Agriculture: Farmers have responded to past time of use (TOU) rate incentives more consistently and enthusiastically than any other customer class. Instead of being rewarded for their consistency, their peak price periods shifted from the afternoon to the early evening. Growers face much more difficulty in avoiding pumping during that latter period.

Since TOU rates were introduced to agricultural customers in the late 1970s, growers have made significant operational changes in response to TOU differentials between peak and off-peak energy prices to minimize their on-peak consumption. These include significant investments in irrigation equipment, storage and conveyance infrastructure and labor deployment rescheduling. The results of these expenditures are illustrated in the figure below, which shows how agricultural loads compare with system-wide load on a peak summer weekday in 2015, contrasting hourly loads to the load at the coincident peak hour. Both the smaller and larger agricultural accounts perform better than a range of representative rate schedules. Most notably agriculture’s aggregate load shape on a summer weekday is inverted relative to system peak, i.e., the highest agricultural loads occur during the lowest system load periods, in contrast with other rate classes.

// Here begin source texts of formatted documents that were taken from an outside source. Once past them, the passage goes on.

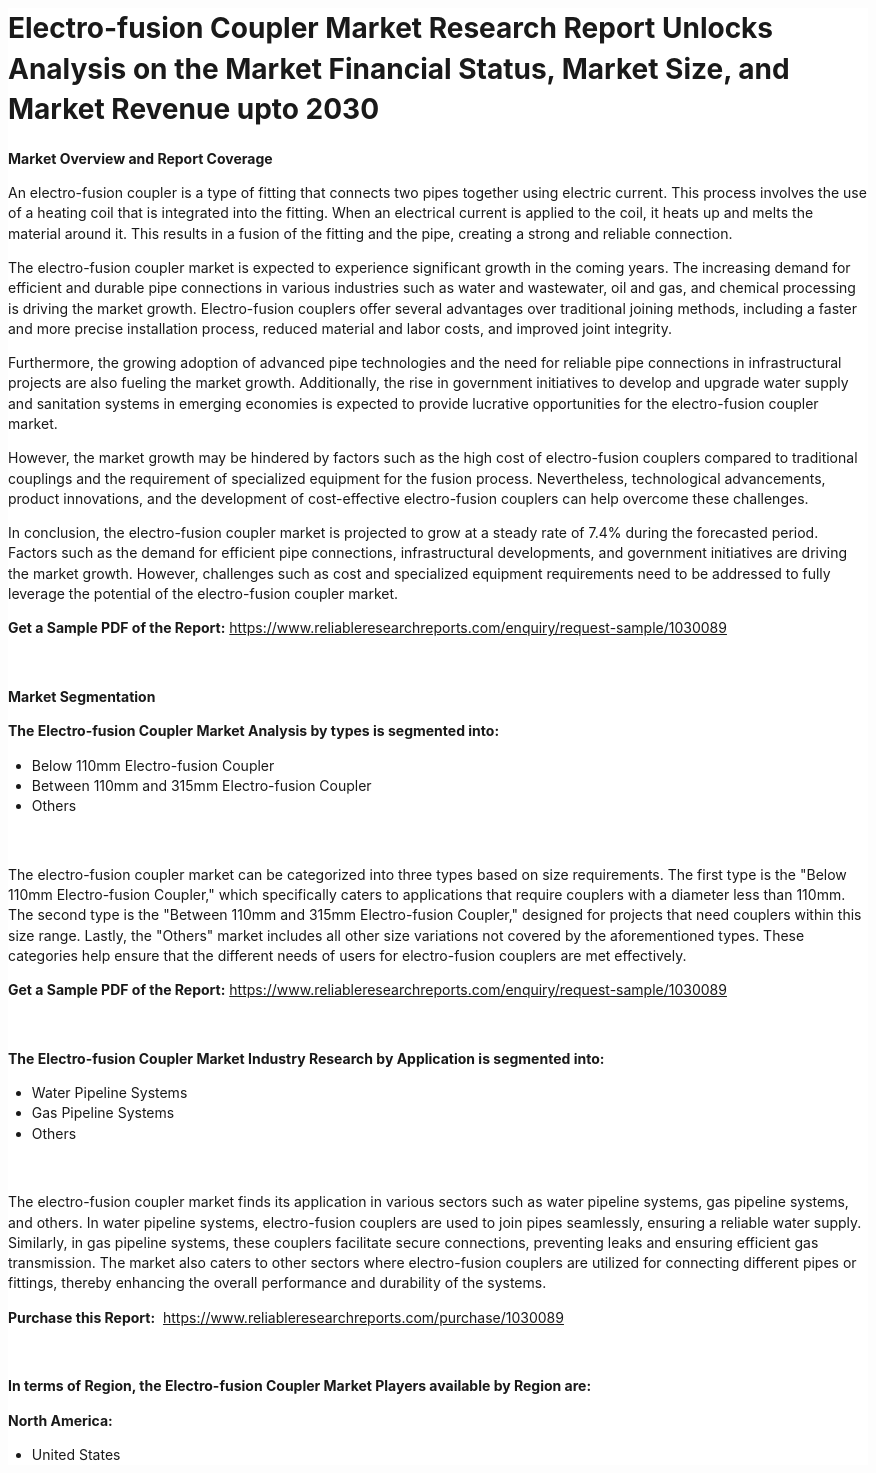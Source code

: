 <p><h1>Electro-fusion Coupler Market Research Report Unlocks Analysis on the Market Financial Status, Market Size, and Market Revenue upto 2030</h1></p><p><strong>Market Overview and Report Coverage</strong></p>
<p><p>An electro-fusion coupler is a type of fitting that connects two pipes together using electric current. This process involves the use of a heating coil that is integrated into the fitting. When an electrical current is applied to the coil, it heats up and melts the material around it. This results in a fusion of the fitting and the pipe, creating a strong and reliable connection.</p><p>The electro-fusion coupler market is expected to experience significant growth in the coming years. The increasing demand for efficient and durable pipe connections in various industries such as water and wastewater, oil and gas, and chemical processing is driving the market growth. Electro-fusion couplers offer several advantages over traditional joining methods, including a faster and more precise installation process, reduced material and labor costs, and improved joint integrity.</p><p>Furthermore, the growing adoption of advanced pipe technologies and the need for reliable pipe connections in infrastructural projects are also fueling the market growth. Additionally, the rise in government initiatives to develop and upgrade water supply and sanitation systems in emerging economies is expected to provide lucrative opportunities for the electro-fusion coupler market.</p><p>However, the market growth may be hindered by factors such as the high cost of electro-fusion couplers compared to traditional couplings and the requirement of specialized equipment for the fusion process. Nevertheless, technological advancements, product innovations, and the development of cost-effective electro-fusion couplers can help overcome these challenges.</p><p>In conclusion, the electro-fusion coupler market is projected to grow at a steady rate of 7.4% during the forecasted period. Factors such as the demand for efficient pipe connections, infrastructural developments, and government initiatives are driving the market growth. However, challenges such as cost and specialized equipment requirements need to be addressed to fully leverage the potential of the electro-fusion coupler market.</p></p>
<p><strong>Get a Sample PDF of the Report:</strong> <a href="https://www.reliableresearchreports.com/enquiry/request-sample/1030089">https://www.reliableresearchreports.com/enquiry/request-sample/1030089</a></p>
<p>&nbsp;</p>
<p><strong>Market Segmentation</strong></p>
<p><strong>The Electro-fusion Coupler Market Analysis by types is segmented into:</strong></p>
<p><ul><li>Below 110mm Electro-fusion Coupler</li><li>Between 110mm and 315mm Electro-fusion Coupler</li><li>Others</li></ul></p>
<p>&nbsp;</p>
<p><p>The electro-fusion coupler market can be categorized into three types based on size requirements. The first type is the "Below 110mm Electro-fusion Coupler," which specifically caters to applications that require couplers with a diameter less than 110mm. The second type is the "Between 110mm and 315mm Electro-fusion Coupler," designed for projects that need couplers within this size range. Lastly, the "Others" market includes all other size variations not covered by the aforementioned types. These categories help ensure that the different needs of users for electro-fusion couplers are met effectively.</p></p>
<p><strong>Get a Sample PDF of the Report:</strong>&nbsp;<a href="https://www.reliableresearchreports.com/enquiry/request-sample/1030089">https://www.reliableresearchreports.com/enquiry/request-sample/1030089</a></p>
<p>&nbsp;</p>
<p><strong>The Electro-fusion Coupler Market Industry Research by Application is segmented into:</strong></p>
<p><ul><li>Water Pipeline Systems</li><li>Gas Pipeline Systems</li><li>Others</li></ul></p>
<p>&nbsp;</p>
<p><p>The electro-fusion coupler market finds its application in various sectors such as water pipeline systems, gas pipeline systems, and others. In water pipeline systems, electro-fusion couplers are used to join pipes seamlessly, ensuring a reliable water supply. Similarly, in gas pipeline systems, these couplers facilitate secure connections, preventing leaks and ensuring efficient gas transmission. The market also caters to other sectors where electro-fusion couplers are utilized for connecting different pipes or fittings, thereby enhancing the overall performance and durability of the systems.</p></p>
<p><strong>Purchase this Report:</strong>&nbsp; <a href="https://www.reliableresearchreports.com/purchase/1030089">https://www.reliableresearchreports.com/purchase/1030089</a></p>
<p>&nbsp;</p>
<p><strong>In terms of Region, the Electro-fusion Coupler Market Players available by Region are:</strong></p>
<p>
    <p> <strong> North America: </strong>
        <ul>
            <li>United States</li>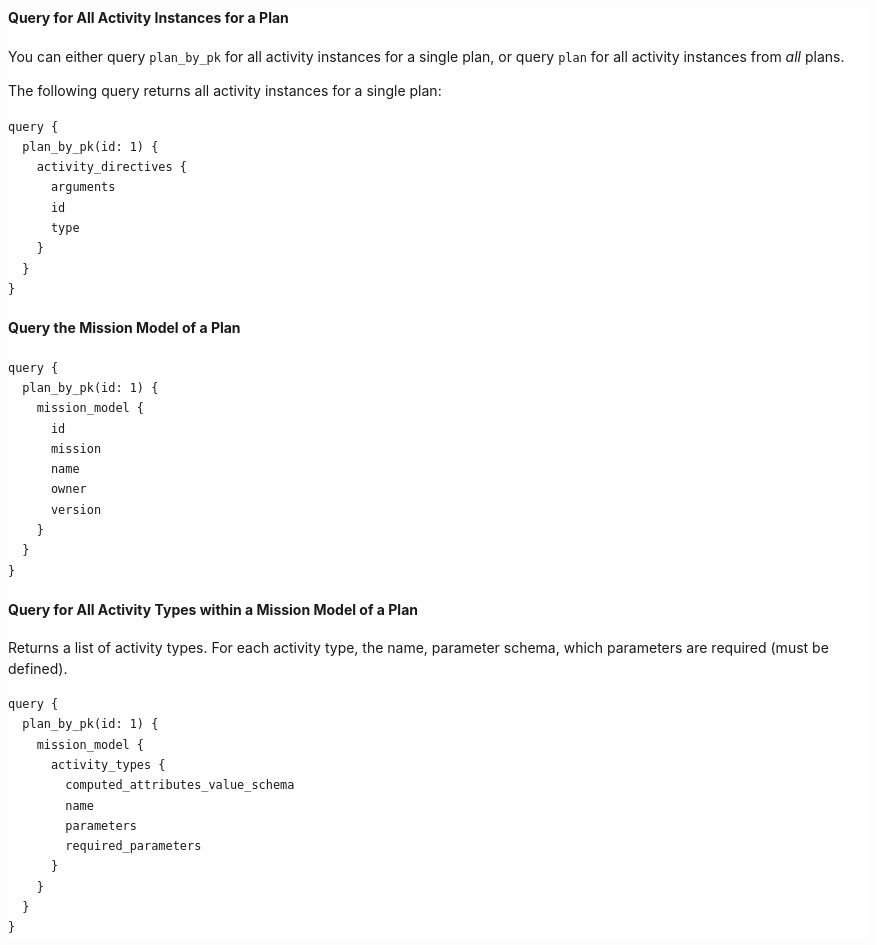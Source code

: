 #### Query for All Activity Instances for a Plan

You can either query `plan_by_pk` for all activity instances for a single plan, or query `plan` for all activity instances from *all* plans.

The following query returns all activity instances for a single plan:

```
query {
  plan_by_pk(id: 1) {	
    activity_directives {
      arguments
      id
      type
    } 
  }
}
```

#### Query the Mission Model of a Plan

```
query {
  plan_by_pk(id: 1) {	
    mission_model {
      id
      mission
      name
      owner
      version
    }
  }
}
```

#### Query for All Activity Types within a Mission Model of a Plan

Returns a list of activity types. For each activity type, the name, parameter schema, which parameters are required (must be defined).

```
query {
  plan_by_pk(id: 1) {	
    mission_model {
      activity_types {
        computed_attributes_value_schema
        name
        parameters
        required_parameters
      }
    }
  }
}
```
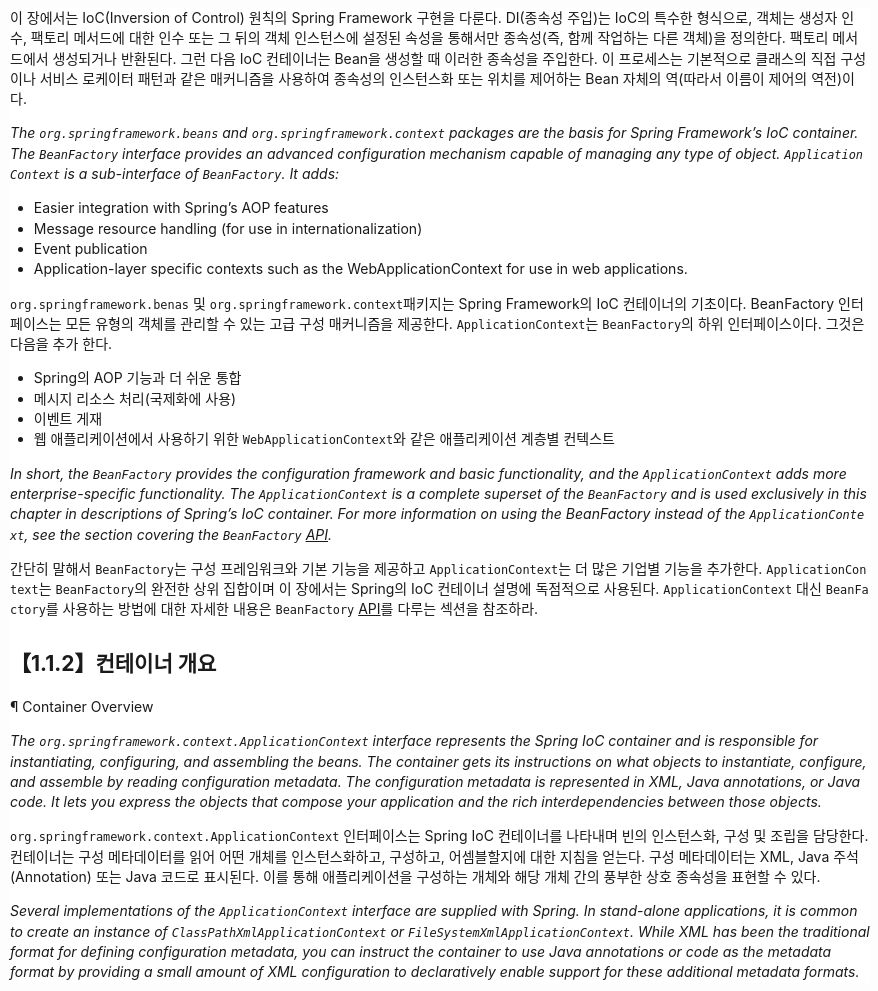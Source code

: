 이 장에서는 IoC(Inversion of Control) 원칙의 Spring Framework 구현을 다룬다. DI(종속성 주입)는 IoC의 특수한 형식으로, 객체는 생성자 인수, 팩토리 메서드에 대한 인수 또는 그 뒤의 객체 인스턴스에 설정된 속성을 통해서만 종속성(즉, 함께 작업하는 다른 객체)을 정의한다. 팩토리 메서드에서 생성되거나 반환된다. 그런 다음 IoC 컨테이너는 Bean을 생성할 때 이러한 종속성을 주입한다. 이 프로세스는 기본적으로 클래스의 직접 구성이나 서비스 로케이터 패턴과 같은 매커니즘을 사용하여 종속성의 인스턴스화 또는 위치를 제어하는 Bean 자체의 역(따라서 이름이 제어의 역전)이다.

*The `org.springframework.beans` and `org.springframework.context` packages are the basis for Spring Framework’s IoC container. The `BeanFactory` interface provides an advanced configuration mechanism capable of managing any type of object. `ApplicationContext` is a sub-interface of `BeanFactory`. It adds:*

- Easier integration with Spring’s AOP features
- Message resource handling (for use in internationalization)
- Event publication
- Application-layer specific contexts such as the WebApplicationContext for use in web applications.

`org.springframework.benas` 및 `org.springframework.context`패키지는 Spring Framework의 IoC 컨테이너의 기초이다. BeanFactory 인터페이스는 모든 유형의 객체를 관리할 수 있는 고급 구성 매커니즘을 제공한다. `ApplicationContext`는 `BeanFactory`의 하위 인터페이스이다. 그것은 다음을 추가 한다.

- Spring의 AOP 기능과 더 쉬운 통합
- 메시지 리소스 처리(국제화에 사용)
- 이벤트 게재
- 웹 애플리케이션에서 사용하기 위한 `WebApplicationContext`와 같은 애플리케이션 계층별 컨텍스트
  
*In short, the `BeanFactory` provides the configuration framework and basic functionality, and the `ApplicationContext` adds more enterprise-specific functionality. The `ApplicationContext` is a complete superset of the `BeanFactory` and is used exclusively in this chapter in descriptions of Spring’s IoC container. For more information on using the BeanFactory instead of the `ApplicationContext`, see the section covering the `BeanFactory` [API](https://docs.spring.io/spring-framework/reference/core/beans/beanfactory.html).*

간단히 말해서 `BeanFactory`는 구성 프레임워크와 기본 기능을 제공하고 `ApplicationContext`는 더 많은 기업별 기능을 추가한다. `ApplicationContext`는 `BeanFactory`의 완전한 상위 집합이며 이 장에서는 Spring의 IoC 컨테이너 설명에 독점적으로 사용된다. `ApplicationContext` 대신 `BeanFactory`를 사용하는 방법에 대한 자세한 내용은 `BeanFactory` [API](https://docs.spring.io/spring-framework/reference/core/beans/beanfactory.html)를 다루는 섹션을 참조하라.

## 【1.1.2】컨테이너 개요
¶ Container Overview

*The `org.springframework.context.ApplicationContext` interface represents the Spring IoC container and is responsible for instantiating, configuring, and assembling the beans. The container gets its instructions on what objects to instantiate, configure, and assemble by reading configuration metadata. The configuration metadata is represented in XML, Java annotations, or Java code. It lets you express the objects that compose your application and the rich interdependencies between those objects.*

`org.springframework.context.ApplicationContext` 인터페이스는 Spring IoC 컨테이너를 나타내며 빈의 인스턴스화, 구성 및 조립을 담당한다. 컨테이너는 구성 메타데이터를 읽어 어떤 개체를 인스턴스화하고, 구성하고, 어셈블할지에 대한 지침을 얻는다. 구성 메타데이터는 XML, Java 주석(Annotation) 또는 Java 코드로 표시된다. 이를 통해 애플리케이션을 구성하는 개체와 해당 개체 간의 풍부한 상호 종속성을 표현할 수 있다.

*Several implementations of the `ApplicationContext` interface are supplied with Spring. In stand-alone applications, it is common to create an instance of `ClassPathXmlApplicationContext` or `FileSystemXmlApplicationContext`. While XML has been the traditional format for defining configuration metadata, you can instruct the container to use Java annotations or code as the metadata format by providing a small amount of XML configuration to declaratively enable support for these additional metadata formats.*
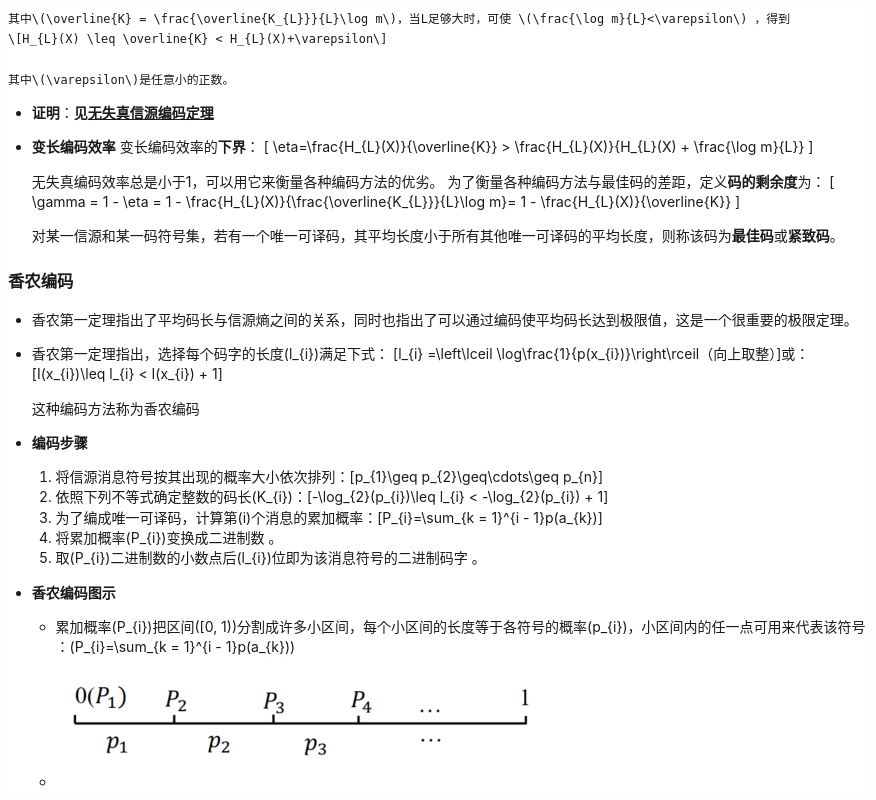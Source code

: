     其中\(\overline{K} = \frac{\overline{K_{L}}}{L}\log m\)，当L足够大时，可使 \(\frac{\log m}{L}<\varepsilon\) ，得到
    \[H_{L}(X) \leq \overline{K} < H_{L}(X)+\varepsilon\]

    其中\(\varepsilon\)是任意小的正数。
- **证明**：**见[无失真信源编码定理](第五章补充无失真信源编码定理.md/#离散平稳无记忆序列变长编码定理香农第一定理)**

- **变长编码效率**
    变长编码效率的**下界**：
    \[
    \eta=\frac{H_{L}(X)}{\overline{K}} > \frac{H_{L}(X)}{H_{L}(X) + \frac{\log m}{L}}
    \]

    无失真编码效率总是小于1，可以用它来衡量各种编码方法的优劣。
    为了衡量各种编码方法与最佳码的差距，定义**码的剩余度**为：
    \[
    \gamma = 1 - \eta = 1 - \frac{H_{L}(X)}{\frac{\overline{K_{L}}}{L}\log m}= 1 - \frac{H_{L}(X)}{\overline{K}}
    \]

    对某一信源和某一码符号集，若有一个唯一可译码，其平均长度小于所有其他唯一可译码的平均长度，则称该码为**最佳码**或**紧致码**。

### 香农编码
- 香农第一定理指出了平均码长与信源熵之间的关系，同时也指出了可以通过编码使平均码长达到极限值，这是一个很重要的极限定理。
- 香农第一定理指出，选择每个码字的长度\(l_{i}\)满足下式：
    \[l_{i} =\left\lceil \log\frac{1}{p(x_{i})}\right\rceil（向上取整）\]或：\[I(x_{i})\leq l_{i} < I(x_{i}) + 1\]

    这种编码方法称为香农编码

- **编码步骤**
    1. 将信源消息符号按其出现的概率大小依次排列：\[p_{1}\geq p_{2}\geq\cdots\geq p_{n}\]
    2. 依照下列不等式确定整数的码长\(K_{i}\)：\[-\log_{2}(p_{i})\leq l_{i} < -\log_{2}(p_{i}) + 1\]
    3. 为了编成唯一可译码，计算第\(i\)个消息的累加概率：\[P_{i}=\sum_{k = 1}^{i - 1}p(a_{k})\]
    4. 将累加概率\(P_{i}\)变换成二进制数 。
    5. 取\(P_{i}\)二进制数的小数点后\(l_{i}\)位即为该消息符号的二进制码字 。

- **香农编码图示**
    - 累加概率\(P_{i}\)把区间\([0, 1)\)分割成许多小区间，每个小区间的长度等于各符号的概率\(p_{i}\)，小区间内的任一点可用来代表该符号 ：\(P_{i}=\sum_{k = 1}^{i - 1}p(a_{k})\) 
    - ![yyyj](image/image-45.png)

All other rate schedules shown in the graphic hit their annual peak on the same peak day within the then-applicable peak hours of noon to 6 p.m. In contrast, agriculture electricity demand is less than 80% of its annual peak during those high-load hours, with its daily peak falling outside the peak period. Agriculture’s avoidance of peak hours occurred during the summer agricultural growing season, which coincided with peak system demand—just as the Commission asked customers to do. The Commission could not ask for a better aggregate response to system needs; in contrast to the profiles for all of the other customer groups, agriculture has significantly contributed to shifting the peak to a lower cost evening period.

The significant changes in the peak period price timing and differential that the CPUC adopted increases uncertainty over whether large investments in high water-use efficiency microdrip systems – which typically cost $2,000 per acre–will be financially viable. Microdrip systems have been adopted widely by growers over the last several years—one recent study of tomato irrigation rates in Fresno County could not find any significant quantity of other types of irrigation systems. Such systems can be subject to blockages and leaks that are only detectable at start up in daylight. Growers were able to start overnight irrigation at 6 p.m. under the legacy TOU periods and avoid peak energy use. In addition, workers are able to end their day shortly after 6 p.m. and avoid nighttime accidents. Shifting that load out of the peak period will be much more difficult to do with the peak period ending after sunset.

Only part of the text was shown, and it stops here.